How Video Works on the Web
How does video work on the web?
You probably interact with video online every day but do you really understand how it works? I thought I did. Until recently when I was implementing video messaging into a web app and I quickly realized how little I knew. A simple question, “What format should a video be in so any device can watch it?”, brought me down the rabbit hole that is video on the web. In this article I provide a high level overview of video topics. Specifically highlighting some vocabulary that was confusing and priming your brain to go deeper on any of these topics if you want.
We will cover:
- Anatomy of a video: Codecs and Container Formats
- Streaming vs Progressive Downloads
- Transcoding
- Browsers
Anatomy of a video: Codecs and Container Formats
The layout of a multimedia container.
If a video is an MP4 that means the container format is MP4. The container format decides how the data inside the file is organized. The container format does not indicate how the actual audio or video data is encoded or compressed. Examples of container formats are WebM , MP4 and Matroska.

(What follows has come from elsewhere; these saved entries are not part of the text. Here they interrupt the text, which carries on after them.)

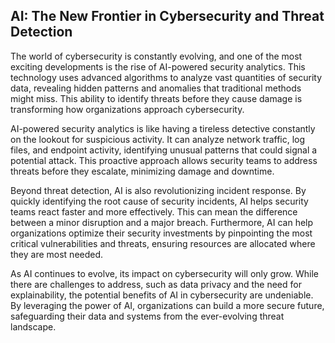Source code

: ## AI: The New Frontier in Cybersecurity and Threat Detection

The world of cybersecurity is constantly evolving, and one of the most exciting developments is the rise of AI-powered security analytics. This technology uses advanced algorithms to analyze vast quantities of security data, revealing hidden patterns and anomalies that traditional methods might miss. This ability to identify threats before they cause damage is transforming how organizations approach cybersecurity.

AI-powered security analytics is like having a tireless detective constantly on the lookout for suspicious activity. It can analyze network traffic, log files, and endpoint activity, identifying unusual patterns that could signal a potential attack. This proactive approach allows security teams to address threats before they escalate, minimizing damage and downtime. 

Beyond threat detection, AI is also revolutionizing incident response. By quickly identifying the root cause of security incidents, AI helps security teams react faster and more effectively. This can mean the difference between a minor disruption and a major breach. Furthermore, AI can help organizations optimize their security investments by pinpointing the most critical vulnerabilities and threats, ensuring resources are allocated where they are most needed.

As AI continues to evolve, its impact on cybersecurity will only grow. While there are challenges to address, such as data privacy and the need for explainability, the potential benefits of AI in cybersecurity are undeniable. By leveraging the power of AI, organizations can build a more secure future, safeguarding their data and systems from the ever-evolving threat landscape.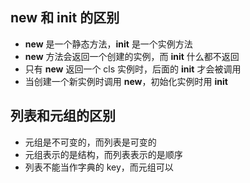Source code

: ## __new__ 和 __init__ 的区别
* __new__ 是一个静态方法，__init__ 是一个实例方法
* __new__ 方法会返回一个创建的实例，而 __init__ 什么都不返回
* 只有 __new__ 返回一个 cls 实例时，后面的 __init__ 才会被调用
* 当创建一个新实例时调用 __new__，初始化实例时用 __init__

## 列表和元组的区别
* 元组是不可变的，而列表是可变的
* 元组表示的是结构，而列表表示的是顺序
* 列表不能当作字典的 key，而元组可以
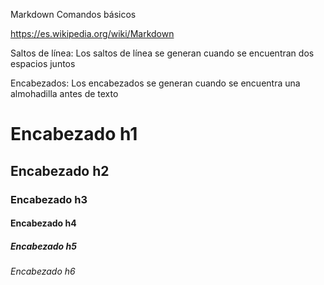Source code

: Markdown Comandos básicos

https://es.wikipedia.org/wiki/Markdown

Saltos de línea: Los saltos de línea se generan cuando se encuentran dos espacios juntos

Encabezados: Los encabezados se generan cuando se encuentra una almohadilla antes de texto
# Encabezado h1 
## Encabezado h2
### Encabezado h3
#### Encabezado h4
##### Encabezado h5
###### Encabezado h6
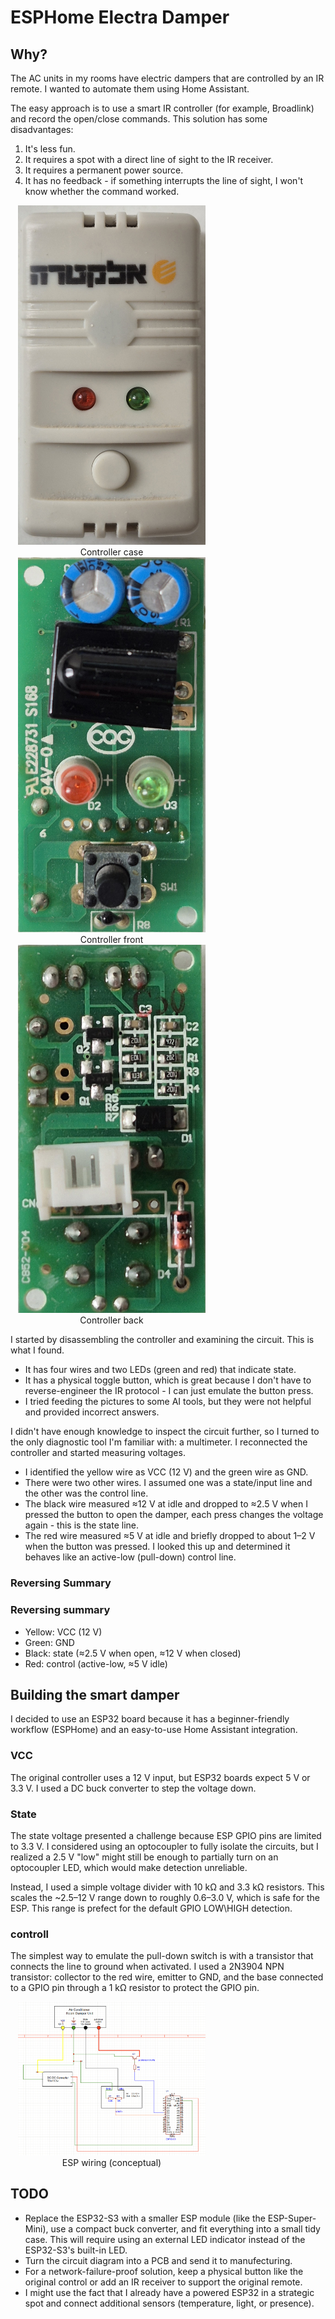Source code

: # ESPHome Electra Damper

## Why?
The AC units in my rooms have electric dampers that are controlled by an IR remote. I wanted to automate them using Home Assistant.

The easy approach is to use a smart IR controller (for example, Broadlink) and record the open/close commands. This solution has some disadvantages:

1. It's less fun.
2. It requires a spot with a direct line of sight to the IR receiver.
3. It requires a permanent power source.
4. It has no feedback - if something interrupts the line of sight, I won't know whether the command worked.

<p align="center">
	<figure style="display:inline-block; margin:0 12px; text-align:center;">
	<img src="original%20controller%20case.jpg" alt="Controller case" width="300" />
	<figcaption>Controller case</figcaption>
	</figure>
	<figure style="display:inline-block; margin:0 12px; text-align:center;">
	<img src="original%20controller%20front.jpg" alt="Controller front" width="300" />
	<figcaption>Controller front</figcaption>
	</figure>
	<figure style="display:inline-block; margin:0 12px; text-align:center;">
	<img src="original%20controller%20back.jpg" alt="Controller back" width="300" />
	<figcaption>Controller back</figcaption>
	</figure>
</p>

I started by disassembling the controller and examining the circuit. This is what I found.

- It has four wires and two LEDs (green and red) that indicate state.
- It has a physical toggle button, which is great because I don't have to reverse-engineer the IR protocol - I can just emulate the button press.
- I tried feeding the pictures to some AI tools, but they were not helpful and provided incorrect answers.

I didn't have enough knowledge to inspect the circuit further, so I turned to the only diagnostic tool I'm familiar with: a multimeter. I reconnected the controller and started measuring voltages.

- I identified the yellow wire as VCC (12 V) and the green wire as GND.
- There were two other wires. I assumed one was a state/input line and the other was the control line.
- The black wire measured ≈12 V at idle and dropped to ≈2.5 V when I pressed the button to open the damper, each press changes the voltage again - this is the state line.
- The red wire measured ≈5 V at idle and briefly dropped to about 1–2 V when the button was pressed. I looked this up and determined it behaves like an active-low (pull-down) control line.
### Reversing Summary
### Reversing summary

- Yellow: VCC (12 V)
- Green: GND
- Black: state (≈2.5 V when open, ≈12 V when closed)
- Red: control (active-low, ≈5 V idle)

## Building the smart damper
I decided to use an ESP32 board because it has a beginner-friendly workflow (ESPHome) and an easy-to-use Home Assistant integration.
### VCC
The original controller uses a 12 V input, but ESP32 boards expect 5 V or 3.3 V. I used a DC buck converter to step the voltage down.

### State
The state voltage presented a challenge because ESP GPIO pins are limited to 3.3 V. I considered using an optocoupler to fully isolate the circuits, but I realized a 2.5 V "low" might still be enough to partially turn on an optocoupler LED, which would make detection unreliable.

Instead, I used a simple voltage divider with 10 kΩ and 3.3 kΩ resistors. This scales the ~2.5–12 V range down to roughly 0.6–3.0 V, which is safe for the ESP. This range is prefect for the default GPIO LOW\HIGH detection.

### controll
The simplest way to emulate the pull-down switch is with a transistor that connects the line to ground when activated. I used a 2N3904 NPN transistor: collector to the red wire, emitter to GND, and the base connected to a GPIO pin through a 1 kΩ resistor to protect the GPIO pin.

<p align="center">
	<figure style="display:inline-block; margin:0 12px; text-align:center;">
	<img src="esp%20circuit%20diagram.jpg" alt="ESP circuit diagram" width="300" />
	<figcaption>ESP wiring (conceptual)</figcaption>
	</figure>
</p>


## TODO
* Replace the ESP32-S3 with a smaller ESP module (like the ESP-Super-Mini), use a compact buck converter, and fit everything into a small tidy case. This will require using an external LED indicator instead of the ESP32-S3's built-in LED.
* Turn the circuit diagram into a PCB and send it to manufecturing.
* For a network-failure-proof solution, keep a physical button like the original control or add an IR receiver to support the original remote.
* I might use the fact that I already have a powered ESP32 in a strategic spot and connect additional sensors (temperature, light, or presence).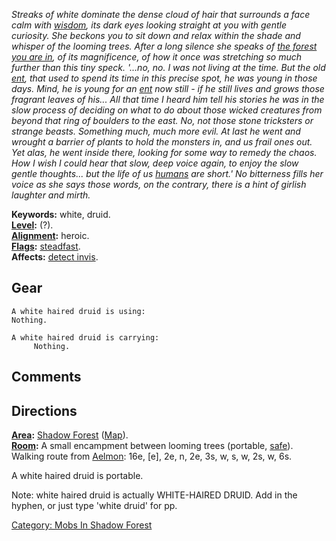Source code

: *Streaks of white dominate the dense cloud of hair that surrounds a face
calm with [wisdom](Wisdom "wikilink"), its dark eyes looking straight at
you with gentle curiosity. She beckons you to sit down and relax within
the shade and whisper of the looming trees. After a long silence she
speaks of [the forest you are in](:Category:_Shadow_Forest "wikilink"),
of its magnificence, of how it once was stretching so much further than
this tiny speck. '...no, no. I was not living at the time. But the old
[ent](Ents "wikilink"), that used to spend its time in this precise
spot, he was young in those days. Mind, he is young for an
[ent](Ent "wikilink") now still - if he still lives and grows those
fragrant leaves of his... All that time I heard him tell his stories he
was in the slow process of deciding on what to do about those wicked
creatures from beyond that ring of boulders to the east. No, not those
stone tricksters or strange beasts. Something much, much more evil. At
last he went and wrought a barrier of plants to hold the monsters in,
and us frail ones out. Yet alas, he went inside there, looking for some
way to remedy the chaos. How I wish I could hear that slow, deep voice
again, to enjoy the slow gentle thoughts... but the life of us
[humans](Humans "wikilink") are short.' No bitterness fills her voice as
she says those words, on the contrary, there is a hint of girlish
laughter and mirth.*

**Keywords:** white, druid.  
**[Level](Level "wikilink"):** (?).  
**[Alignment](Alignment "wikilink"):** heroic.  
**[Flags](:Category:_Mob_Types "wikilink"):**
[steadfast](Sentinel_Mobs "wikilink").  
**Affects:** [detect invis](Detect_Invis "wikilink").  

## Gear

`A white haired druid is using:`  
`Nothing.`

`A white haired druid is carrying:`  
`     Nothing.`

## Comments

## Directions

**[Area](:Category:_Areas "wikilink"):** [Shadow
Forest](:Category:_Shadow_Forest "wikilink")
([Map](Shadow_Forest_Map "wikilink")).  
**[Room](:Category:_Rooms "wikilink"):** A small encampment between
looming trees (portable, [safe](Safe_Rooms "wikilink")).  
Walking route from [Aelmon](Aelmon "wikilink"): 16e, \[e\], 2e, n, 2e,
3s, w, s, w, 2s, w, 6s.

A white haired druid is portable.

Note: white haired druid is actually WHITE-HAIRED DRUID. Add in the
hyphen, or just type 'white druid' for pp.

[Category: Mobs In Shadow
Forest](Category:_Mobs_In_Shadow_Forest "wikilink")
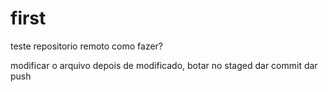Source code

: # first

teste repositorio remoto
como fazer?

modificar o arquivo
depois de modificado, botar no staged
dar commit
dar push
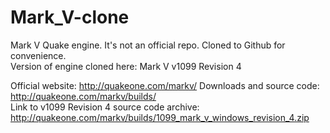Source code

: # Mark_V-clone
 Mark V Quake engine. It's not an official repo. Cloned to Github for convenience.  
 Version of engine cloned here: Mark V v1099 Revision 4  
   
  
Official website: http://quakeone.com/markv/
Downloads and source code: http://quakeone.com/markv/builds/  
Link to v1099 Revision 4 source code archive: http://quakeone.com/markv/builds/1099_mark_v_windows_revision_4.zip
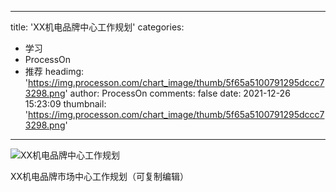 
---
title: 'XX机电品牌中心工作规划'
categories: 
 - 学习
 - ProcessOn
 - 推荐
headimg: 'https://img.processon.com/chart_image/thumb/5f65a5100791295dccc73298.png'
author: ProcessOn
comments: false
date: 2021-12-26 15:23:09
thumbnail: 'https://img.processon.com/chart_image/thumb/5f65a5100791295dccc73298.png'
---

<div>   
<img class="thumb" alt="XX机电品牌中心工作规划" src="https://img.processon.com/chart_image/thumb/5f65a5100791295dccc73298.png" referrerpolicy="no-referrer">
<p>XX机电品牌市场中心工作规划（可复制编辑）</p>  
</div>
            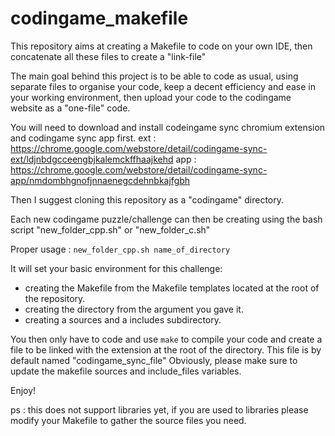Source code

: # codingame_makefile
This repository aims at creating a Makefile to code on your own IDE, then concatenate all these files to create a "link-file" 

The main goal behind this project is to be able to code as usual, using separate files to organise your code, keep a decent
efficiency and ease in your working environment, then upload your code to the codingame website as a "one-file" code.

You will need to download and install codeingame sync chromium extension and codingame sync app first.
ext : https://chrome.google.com/webstore/detail/codingame-sync-ext/ldjnbdgcceengbjkalemckffhaajkehd
app : https://chrome.google.com/webstore/detail/codingame-sync-app/nmdombhgnofjnnaenegcdehnbkajfgbh

Then I suggest cloning this repository as a "codingame" directory.

Each new codingame puzzle/challenge can then be creating using the bash script "new_folder_cpp.sh" or "new_folder_c.sh"

Proper usage : ``new_folder_cpp.sh name_of_directory``

It will set your basic environment for this challenge:
- creating the Makefile from the Makefile templates located at the root of the repository.
- creating the directory from the argument you gave it.
- creating a sources and a includes subdirectory.

You then only have to code and use ``make`` to compile your code and create a file to be linked with the extension at the root of the directory.
This file is by default named "codingame_sync_file"
Obviously, please make sure to update the makefile sources and include_files variables.


Enjoy!

ps : this does not support libraries yet, if you are used to libraries please modify your Makefile to gather the source files you need.
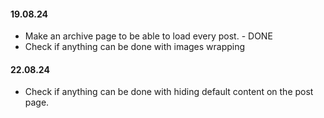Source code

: #### 19.08.24

- Make an archive page to be able to load every post. - DONE
- Check if anything can be done with images wrapping

#### 22.08.24

- Check if anything can be done with hiding default content on the post page. 
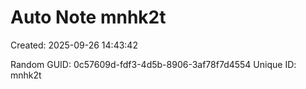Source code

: ﻿# Auto Note mnhk2t
Created: 2025-09-26 14:43:42

Random GUID: 0c57609d-fdf3-4d5b-8906-3af78f7d4554
Unique ID: mnhk2t
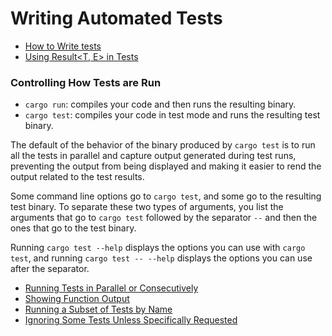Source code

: # Writing Automated Tests

- [How to Write tests](101-how-to-write-tests/README.md)
- [Using Result<T, E> in Tests](101-how-to-write-tests/105-using-result-in-tests.md)


### Controlling How Tests are Run

- `cargo run`: compiles your code and then runs the resulting binary.
- `cargo test`: compiles your code in test mode and runs the resulting test binary.

The default of the behavior of the binary produced by `cargo test` is to run all the tests in parallel and capture output generated during test runs, preventing the output from being displayed and making it easier to rend the output related to the test results.

Some command line options go to `cargo test`, and some go to the resulting test binary. To separate these two types of arguments, you list the arguments that go to `cargo test` followed by the separator `--` and then the ones that go to the test binary. 

Running `cargo test --help` displays the options you can use with `cargo test`, and running `cargo test -- --help` displays the options you can use after the separator.

- [Running Tests in Parallel or Consecutively](102-running-tests-in-paralllel-or-consecutively.md)
- [Showing Function Output](103-showing-function-output.md)
- [Running a Subset of Tests by Name](104-running-subset-of-tests-by-name.md)
- [Ignoring Some Tests Unless Specifically Requested](105-ignoring-some-tests-unless-specifically-requested.md)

History: One of the very first multimedia file formats was the Interchange File Format (IFF) developed by Electronic Arts in 1985. The format’s design was partly inspired by the format Apple’s Macintosh’s were using for their clipboard. You can check out the original IFF spec which is actually a pretty interesting read as far as technical documents go.
There are 3 things inside the container: metadata, video data and audio data. Metadata tells us a lot about what is
going on in the container. Here is the output from mediainfo test.mkv
for a video on my computer:
General
Complete name : test.mkv
Format : Matroska
Format version : Version 4
File size : 792 KiB
Writing application : Chrome
Writing library : Chrome
IsTruncated : Yes
FileExtension_Invalid : mkv mk3d mka mks
Video ID : 2
Format : AVC
Format/Info : Advanced Video Codec
Codec ID : V_MPEG4/ISO/AVC
Width : 640 pixels
Height : 480 pixels
Display aspect ratio : 4:3
Frame rate mode : Variable
Language : English
Default : Yes
Forced : No
Audio ID : 1
Format : Opus Codec
ID : A_OPUS
Channel(s) : 1 channel
Channel layout : C
Sampling rate : 48.0 kHz
Bit depth : 32 bits
Compression mode : Lossy
Delay relative to video : 59 ms
Language : English
Default : Yes
Forced : No
We can see that the container format is Matroska, and the video data is in Advanced Video Coding (AVC) format and the audio data is in Opus format. These video and audio formats are known as codecs. The codec (an amalgam of the words coder and decoder) is the algorithm that is used to encode and decode the media data. Examples of audio codecs are AAC and Opus. Examples of video codecs are AVC/H.264 , HEVC/H.265 and VP9. There are many other codecs out there, however, unless you are doing very specific codec work (like trying to improve Netflix’s encoding) then you can just stick with the widely used and supported ones. I will not attempt to describe the details of any codecs here as that is very far out of my wheelhouse, but the main things to understand are:
- Different container formats can hold different codecs
- Browsers can only play a subset of all codecs and formats
Streaming vs Progressive Downloads
When we use a simple container format like MP4 and point a video element at it the browser will begin a progressive download this means the browser will start downloading the video into memory from start to finish. If a user tries to seek to different spot in the video the browser will request that part of the file from the server and continue downloading from there. This method is memory intensive on the clients machine because the browser will attempt to hold the entire video in memory. This makes progressive download unsuitable for longer videos. To avoid buffering the video in memory what you want is a stream.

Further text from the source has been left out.